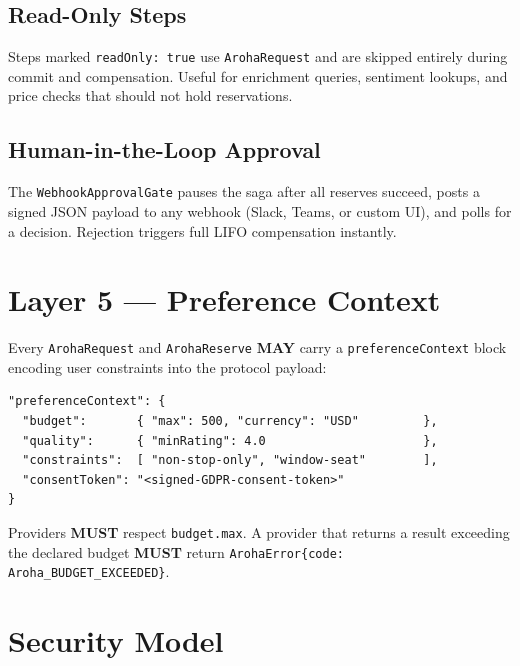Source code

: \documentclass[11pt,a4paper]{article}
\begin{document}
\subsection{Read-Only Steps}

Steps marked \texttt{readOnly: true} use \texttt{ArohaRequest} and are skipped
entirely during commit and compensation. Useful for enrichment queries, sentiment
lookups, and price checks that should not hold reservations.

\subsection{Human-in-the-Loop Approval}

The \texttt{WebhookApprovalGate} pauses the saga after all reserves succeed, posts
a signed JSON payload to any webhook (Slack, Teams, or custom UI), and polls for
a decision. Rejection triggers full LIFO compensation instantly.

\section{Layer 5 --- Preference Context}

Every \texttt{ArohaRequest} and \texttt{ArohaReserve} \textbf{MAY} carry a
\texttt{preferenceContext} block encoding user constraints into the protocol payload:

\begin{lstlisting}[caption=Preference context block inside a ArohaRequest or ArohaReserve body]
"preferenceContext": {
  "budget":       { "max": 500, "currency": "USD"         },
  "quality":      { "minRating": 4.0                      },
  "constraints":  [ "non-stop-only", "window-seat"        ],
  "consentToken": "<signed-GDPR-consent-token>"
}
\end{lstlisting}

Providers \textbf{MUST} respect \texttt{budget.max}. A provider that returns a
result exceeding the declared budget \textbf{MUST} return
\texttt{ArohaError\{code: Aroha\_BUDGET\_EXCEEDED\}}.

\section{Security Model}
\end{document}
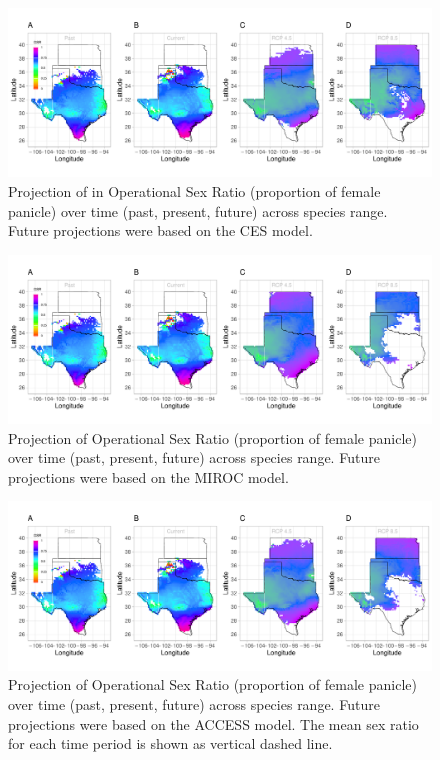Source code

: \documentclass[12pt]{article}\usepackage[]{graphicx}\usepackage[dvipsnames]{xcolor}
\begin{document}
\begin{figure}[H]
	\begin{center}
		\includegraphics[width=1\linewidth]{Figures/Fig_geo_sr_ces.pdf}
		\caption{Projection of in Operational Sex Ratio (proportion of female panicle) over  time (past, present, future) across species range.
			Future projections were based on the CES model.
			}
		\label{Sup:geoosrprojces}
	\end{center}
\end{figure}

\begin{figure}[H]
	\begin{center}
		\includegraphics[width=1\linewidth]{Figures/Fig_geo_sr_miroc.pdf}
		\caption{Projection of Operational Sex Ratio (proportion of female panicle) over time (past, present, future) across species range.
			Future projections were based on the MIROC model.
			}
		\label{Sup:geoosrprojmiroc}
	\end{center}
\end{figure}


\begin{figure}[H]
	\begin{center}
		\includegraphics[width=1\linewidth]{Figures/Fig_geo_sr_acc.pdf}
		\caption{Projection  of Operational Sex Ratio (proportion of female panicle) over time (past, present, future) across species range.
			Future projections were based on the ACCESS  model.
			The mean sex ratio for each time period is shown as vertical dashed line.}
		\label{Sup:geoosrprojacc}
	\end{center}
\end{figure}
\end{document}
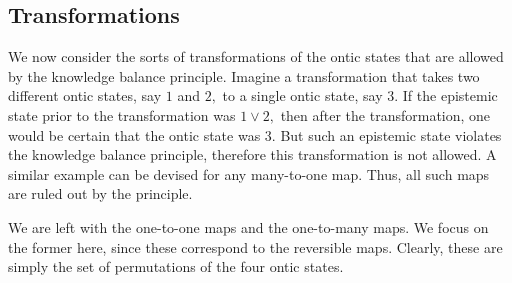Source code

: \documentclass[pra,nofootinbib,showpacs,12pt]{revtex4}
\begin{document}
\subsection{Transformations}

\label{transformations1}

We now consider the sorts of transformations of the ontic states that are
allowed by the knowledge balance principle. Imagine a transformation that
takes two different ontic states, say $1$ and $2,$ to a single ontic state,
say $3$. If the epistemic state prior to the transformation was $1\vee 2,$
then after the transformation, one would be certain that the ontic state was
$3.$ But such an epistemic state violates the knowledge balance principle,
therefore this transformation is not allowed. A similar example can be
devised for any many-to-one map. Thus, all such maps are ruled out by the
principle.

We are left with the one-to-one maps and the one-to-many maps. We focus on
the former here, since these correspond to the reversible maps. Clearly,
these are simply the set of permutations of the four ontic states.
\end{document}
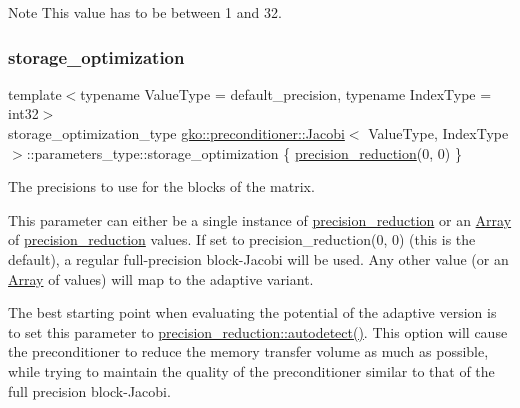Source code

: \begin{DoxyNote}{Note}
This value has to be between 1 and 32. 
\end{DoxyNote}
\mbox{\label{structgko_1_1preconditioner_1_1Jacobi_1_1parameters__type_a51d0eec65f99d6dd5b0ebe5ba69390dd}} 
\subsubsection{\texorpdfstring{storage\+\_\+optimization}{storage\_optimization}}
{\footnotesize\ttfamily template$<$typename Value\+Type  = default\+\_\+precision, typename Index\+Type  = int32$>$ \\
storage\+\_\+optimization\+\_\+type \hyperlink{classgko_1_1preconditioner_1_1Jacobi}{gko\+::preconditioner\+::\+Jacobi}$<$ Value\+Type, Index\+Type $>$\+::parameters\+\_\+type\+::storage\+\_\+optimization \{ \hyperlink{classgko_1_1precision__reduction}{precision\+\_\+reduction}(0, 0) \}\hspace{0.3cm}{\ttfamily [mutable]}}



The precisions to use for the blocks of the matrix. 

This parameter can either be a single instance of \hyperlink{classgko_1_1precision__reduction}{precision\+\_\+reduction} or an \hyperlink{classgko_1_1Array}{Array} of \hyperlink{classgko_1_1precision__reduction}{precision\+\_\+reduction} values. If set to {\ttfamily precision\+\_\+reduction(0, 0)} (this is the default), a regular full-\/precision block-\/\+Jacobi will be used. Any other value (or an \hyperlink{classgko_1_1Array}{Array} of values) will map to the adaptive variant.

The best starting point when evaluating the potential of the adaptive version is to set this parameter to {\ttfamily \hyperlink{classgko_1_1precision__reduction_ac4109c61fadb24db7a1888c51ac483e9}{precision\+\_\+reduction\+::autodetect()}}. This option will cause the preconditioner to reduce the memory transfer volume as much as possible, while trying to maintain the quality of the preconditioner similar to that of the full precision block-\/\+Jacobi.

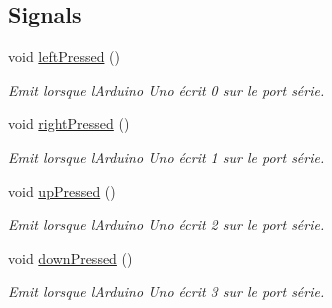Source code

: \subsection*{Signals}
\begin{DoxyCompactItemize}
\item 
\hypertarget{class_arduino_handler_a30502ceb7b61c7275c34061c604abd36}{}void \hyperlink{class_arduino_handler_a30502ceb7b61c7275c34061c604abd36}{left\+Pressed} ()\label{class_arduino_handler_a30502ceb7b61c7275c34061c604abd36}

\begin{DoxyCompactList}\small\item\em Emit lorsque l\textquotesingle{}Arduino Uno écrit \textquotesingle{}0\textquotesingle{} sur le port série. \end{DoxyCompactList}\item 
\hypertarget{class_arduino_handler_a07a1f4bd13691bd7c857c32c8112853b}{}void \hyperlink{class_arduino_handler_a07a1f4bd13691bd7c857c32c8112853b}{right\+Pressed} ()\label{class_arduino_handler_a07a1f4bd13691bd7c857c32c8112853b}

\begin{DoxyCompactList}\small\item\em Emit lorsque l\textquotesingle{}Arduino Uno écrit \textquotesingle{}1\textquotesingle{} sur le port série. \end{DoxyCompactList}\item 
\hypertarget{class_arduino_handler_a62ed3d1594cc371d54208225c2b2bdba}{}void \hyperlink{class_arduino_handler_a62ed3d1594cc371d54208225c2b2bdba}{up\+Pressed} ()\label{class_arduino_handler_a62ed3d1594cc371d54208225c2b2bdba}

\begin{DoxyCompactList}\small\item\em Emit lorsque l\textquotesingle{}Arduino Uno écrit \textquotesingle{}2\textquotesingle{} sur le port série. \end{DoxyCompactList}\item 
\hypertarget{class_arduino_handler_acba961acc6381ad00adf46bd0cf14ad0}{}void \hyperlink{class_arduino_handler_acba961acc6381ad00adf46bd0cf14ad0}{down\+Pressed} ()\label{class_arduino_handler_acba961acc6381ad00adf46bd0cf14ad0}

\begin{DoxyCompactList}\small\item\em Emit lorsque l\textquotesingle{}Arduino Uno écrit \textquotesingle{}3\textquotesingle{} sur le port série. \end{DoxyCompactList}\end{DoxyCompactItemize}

────────────────

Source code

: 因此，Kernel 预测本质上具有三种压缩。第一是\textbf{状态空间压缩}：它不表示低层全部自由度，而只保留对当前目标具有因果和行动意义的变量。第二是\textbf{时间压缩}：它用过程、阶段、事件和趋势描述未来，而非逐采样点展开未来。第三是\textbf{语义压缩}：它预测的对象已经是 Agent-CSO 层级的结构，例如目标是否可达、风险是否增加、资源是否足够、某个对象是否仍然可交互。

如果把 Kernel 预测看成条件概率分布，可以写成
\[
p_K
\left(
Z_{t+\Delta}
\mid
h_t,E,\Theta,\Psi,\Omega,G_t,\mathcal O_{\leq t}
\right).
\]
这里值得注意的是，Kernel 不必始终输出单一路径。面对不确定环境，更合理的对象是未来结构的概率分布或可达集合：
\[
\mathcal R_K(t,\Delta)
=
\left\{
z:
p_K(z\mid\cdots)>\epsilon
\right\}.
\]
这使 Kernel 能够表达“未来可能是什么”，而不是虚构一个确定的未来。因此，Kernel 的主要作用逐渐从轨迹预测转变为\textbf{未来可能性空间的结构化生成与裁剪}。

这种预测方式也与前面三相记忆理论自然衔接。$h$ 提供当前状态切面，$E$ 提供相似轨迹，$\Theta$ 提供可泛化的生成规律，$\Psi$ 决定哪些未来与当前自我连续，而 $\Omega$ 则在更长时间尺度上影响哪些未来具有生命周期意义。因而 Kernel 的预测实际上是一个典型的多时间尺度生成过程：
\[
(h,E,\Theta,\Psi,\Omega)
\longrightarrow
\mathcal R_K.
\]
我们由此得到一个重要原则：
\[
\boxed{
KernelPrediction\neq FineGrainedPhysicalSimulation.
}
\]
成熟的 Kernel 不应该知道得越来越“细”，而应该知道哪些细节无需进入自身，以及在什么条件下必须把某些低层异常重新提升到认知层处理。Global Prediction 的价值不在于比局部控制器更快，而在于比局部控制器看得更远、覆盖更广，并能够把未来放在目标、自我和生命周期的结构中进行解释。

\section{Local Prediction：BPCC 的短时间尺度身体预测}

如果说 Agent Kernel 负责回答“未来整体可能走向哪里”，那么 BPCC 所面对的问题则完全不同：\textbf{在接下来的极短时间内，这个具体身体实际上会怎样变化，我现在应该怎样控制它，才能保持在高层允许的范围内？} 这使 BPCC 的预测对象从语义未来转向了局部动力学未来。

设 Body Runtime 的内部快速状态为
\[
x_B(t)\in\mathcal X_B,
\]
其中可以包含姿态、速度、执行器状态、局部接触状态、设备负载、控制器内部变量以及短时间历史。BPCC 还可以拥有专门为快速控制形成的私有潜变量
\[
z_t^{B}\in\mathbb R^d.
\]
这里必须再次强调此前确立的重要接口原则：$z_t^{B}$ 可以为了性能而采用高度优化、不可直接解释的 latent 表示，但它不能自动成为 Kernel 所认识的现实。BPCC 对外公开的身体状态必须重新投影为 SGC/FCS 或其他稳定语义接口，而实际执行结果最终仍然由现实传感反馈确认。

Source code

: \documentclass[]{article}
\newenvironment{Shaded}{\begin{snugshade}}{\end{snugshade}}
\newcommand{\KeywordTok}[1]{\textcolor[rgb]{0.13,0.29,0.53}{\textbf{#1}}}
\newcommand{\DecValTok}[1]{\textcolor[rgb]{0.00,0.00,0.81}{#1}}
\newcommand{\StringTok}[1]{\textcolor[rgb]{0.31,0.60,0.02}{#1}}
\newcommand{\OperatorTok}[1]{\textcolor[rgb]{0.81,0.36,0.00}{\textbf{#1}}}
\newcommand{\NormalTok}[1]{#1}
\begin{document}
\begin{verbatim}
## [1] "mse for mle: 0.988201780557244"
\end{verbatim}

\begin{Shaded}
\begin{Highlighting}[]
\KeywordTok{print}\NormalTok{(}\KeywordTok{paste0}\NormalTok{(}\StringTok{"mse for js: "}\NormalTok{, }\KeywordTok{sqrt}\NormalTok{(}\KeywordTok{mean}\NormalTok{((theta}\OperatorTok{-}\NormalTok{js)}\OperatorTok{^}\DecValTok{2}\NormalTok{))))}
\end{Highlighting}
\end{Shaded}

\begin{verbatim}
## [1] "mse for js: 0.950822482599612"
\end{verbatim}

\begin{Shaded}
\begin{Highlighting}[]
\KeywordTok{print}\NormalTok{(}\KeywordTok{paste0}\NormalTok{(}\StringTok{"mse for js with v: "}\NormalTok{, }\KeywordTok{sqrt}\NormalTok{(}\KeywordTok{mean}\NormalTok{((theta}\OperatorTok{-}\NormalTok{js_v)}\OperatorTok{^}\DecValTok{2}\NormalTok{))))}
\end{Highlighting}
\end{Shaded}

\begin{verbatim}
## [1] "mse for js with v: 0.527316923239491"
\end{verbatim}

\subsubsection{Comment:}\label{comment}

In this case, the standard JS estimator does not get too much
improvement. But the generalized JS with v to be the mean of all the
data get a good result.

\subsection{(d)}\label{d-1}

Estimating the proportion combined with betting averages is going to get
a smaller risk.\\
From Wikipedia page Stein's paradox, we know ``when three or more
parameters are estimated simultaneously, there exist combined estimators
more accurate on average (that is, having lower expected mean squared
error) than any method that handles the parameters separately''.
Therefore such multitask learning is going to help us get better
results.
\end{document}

────────────────

§ Task goal: Which lines of the data contain the string "more"? Copy each of them.

§ Exercise result:
From Wikipedia page Stein's paradox, we know ``when three or more
more accurate on average (that is, having lower expected mean squared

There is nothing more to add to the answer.